In general, I think that’s a wise maxim for colleges and universities like Bethel; Edgren’s quotation comes at the end of an alumni display featuring everyone from scientific researchers and pastors to a Major League Baseball umpire (who majored in History). But I hope that one of our peer institutions is not being assessed based on the recent statements of its best-known (for the moment) alumna. For while I’m not sure where Betsy DeVos got her ideas about the nature of college teaching, or the origins of historically black colleges and universities, I’d guess they didn’t come from her years studying at Calvin College.

So I’m glad that The Atlantic dispatched education reporter Emily DeRuy to Grand Rapids, Michigan to interview Calvin faculty and students. What she found is basically consistent with what I know of Calvin — and of most Christian colleges and universities like it:
DeVos is now Calvin’s most famous alum, and in recent weeks, the school has been painted in some circles both online and in conversation as a conservative, insular institution that helped spawn a controversial presidential-cabinet member intent on using public dollars to further religious education. But that is a grossly simplified narrative, and one that obscures the nuances and very real tensions at the school.
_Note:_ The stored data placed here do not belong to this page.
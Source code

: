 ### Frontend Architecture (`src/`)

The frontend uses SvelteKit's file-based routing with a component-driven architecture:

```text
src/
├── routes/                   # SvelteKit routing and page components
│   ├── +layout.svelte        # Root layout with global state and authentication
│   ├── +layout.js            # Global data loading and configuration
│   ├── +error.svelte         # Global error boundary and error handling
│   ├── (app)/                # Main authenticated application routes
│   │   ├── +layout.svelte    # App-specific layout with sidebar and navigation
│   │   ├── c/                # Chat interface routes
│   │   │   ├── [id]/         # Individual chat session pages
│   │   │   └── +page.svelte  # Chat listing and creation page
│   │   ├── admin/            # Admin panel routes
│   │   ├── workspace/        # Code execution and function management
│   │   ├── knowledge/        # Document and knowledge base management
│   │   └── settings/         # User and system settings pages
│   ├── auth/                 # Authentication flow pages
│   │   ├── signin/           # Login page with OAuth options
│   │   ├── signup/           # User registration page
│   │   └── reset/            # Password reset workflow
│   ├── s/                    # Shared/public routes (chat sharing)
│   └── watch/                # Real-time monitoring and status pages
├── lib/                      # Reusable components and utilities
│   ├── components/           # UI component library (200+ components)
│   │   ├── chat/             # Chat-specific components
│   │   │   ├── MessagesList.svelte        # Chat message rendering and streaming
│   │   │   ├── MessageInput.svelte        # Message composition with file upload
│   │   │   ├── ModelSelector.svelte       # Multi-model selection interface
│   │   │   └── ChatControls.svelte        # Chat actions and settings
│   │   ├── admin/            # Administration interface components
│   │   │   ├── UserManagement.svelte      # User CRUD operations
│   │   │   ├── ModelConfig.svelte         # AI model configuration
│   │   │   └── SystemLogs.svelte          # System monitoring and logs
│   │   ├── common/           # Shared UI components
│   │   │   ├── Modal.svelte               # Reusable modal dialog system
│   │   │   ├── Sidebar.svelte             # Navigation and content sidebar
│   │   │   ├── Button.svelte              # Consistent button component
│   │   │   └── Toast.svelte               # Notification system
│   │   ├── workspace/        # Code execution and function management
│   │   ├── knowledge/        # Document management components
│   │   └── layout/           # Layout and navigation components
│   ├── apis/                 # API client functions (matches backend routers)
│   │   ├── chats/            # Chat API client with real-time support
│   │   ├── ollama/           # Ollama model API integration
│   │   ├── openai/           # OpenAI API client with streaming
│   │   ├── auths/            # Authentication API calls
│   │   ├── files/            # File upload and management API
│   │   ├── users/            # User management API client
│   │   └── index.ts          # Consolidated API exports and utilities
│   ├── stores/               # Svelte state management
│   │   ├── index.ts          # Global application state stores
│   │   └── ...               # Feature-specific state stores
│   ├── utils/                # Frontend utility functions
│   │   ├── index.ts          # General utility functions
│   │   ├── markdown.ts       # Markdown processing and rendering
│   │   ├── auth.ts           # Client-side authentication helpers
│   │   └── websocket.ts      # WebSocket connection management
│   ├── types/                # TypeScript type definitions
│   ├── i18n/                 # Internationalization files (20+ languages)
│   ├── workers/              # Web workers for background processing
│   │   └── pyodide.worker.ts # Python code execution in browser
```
In more than a dozen interviews, professors, students, and alumni of all political stripes painted a picture of a college where intellectual diversity and thought-provoking debate are the norm, and where the belief that followers of the Christian Reformed Church, with which the school is affiliated, have an obligation to engage with the world around them compels both instructors and students to question what they think they know.

It’s no puff piece: DeRuy tackles the “tension inherent in the fact that the school sees tradition as a place from which to build, and that that tradition is grounded in ethnic theology,” and the ongoing challenge of making the Calvin community more closely resemble the multicultural kingdom of God that it serves. But she also does well to unpack the meaning of that phrase: “Calvin College is not preparing students to be the heirs to the kingdom of God,” English professor and Calvin alum Jane Zwart explained, “It’s preparing them to be servants in the kingdom of God.”
That’s certainly how I would describe Calvin alumni like my colleague AnneMarie Kooistra, who teaches a course on the history of sexuality precisely because it leaves students “better equipped to enter into dialogue about how to approach the current sexual landscape—one that we share with a diverse group of people and communities, not just Christians who subscribe to Bethel’s interpretation of biblical sexuality.”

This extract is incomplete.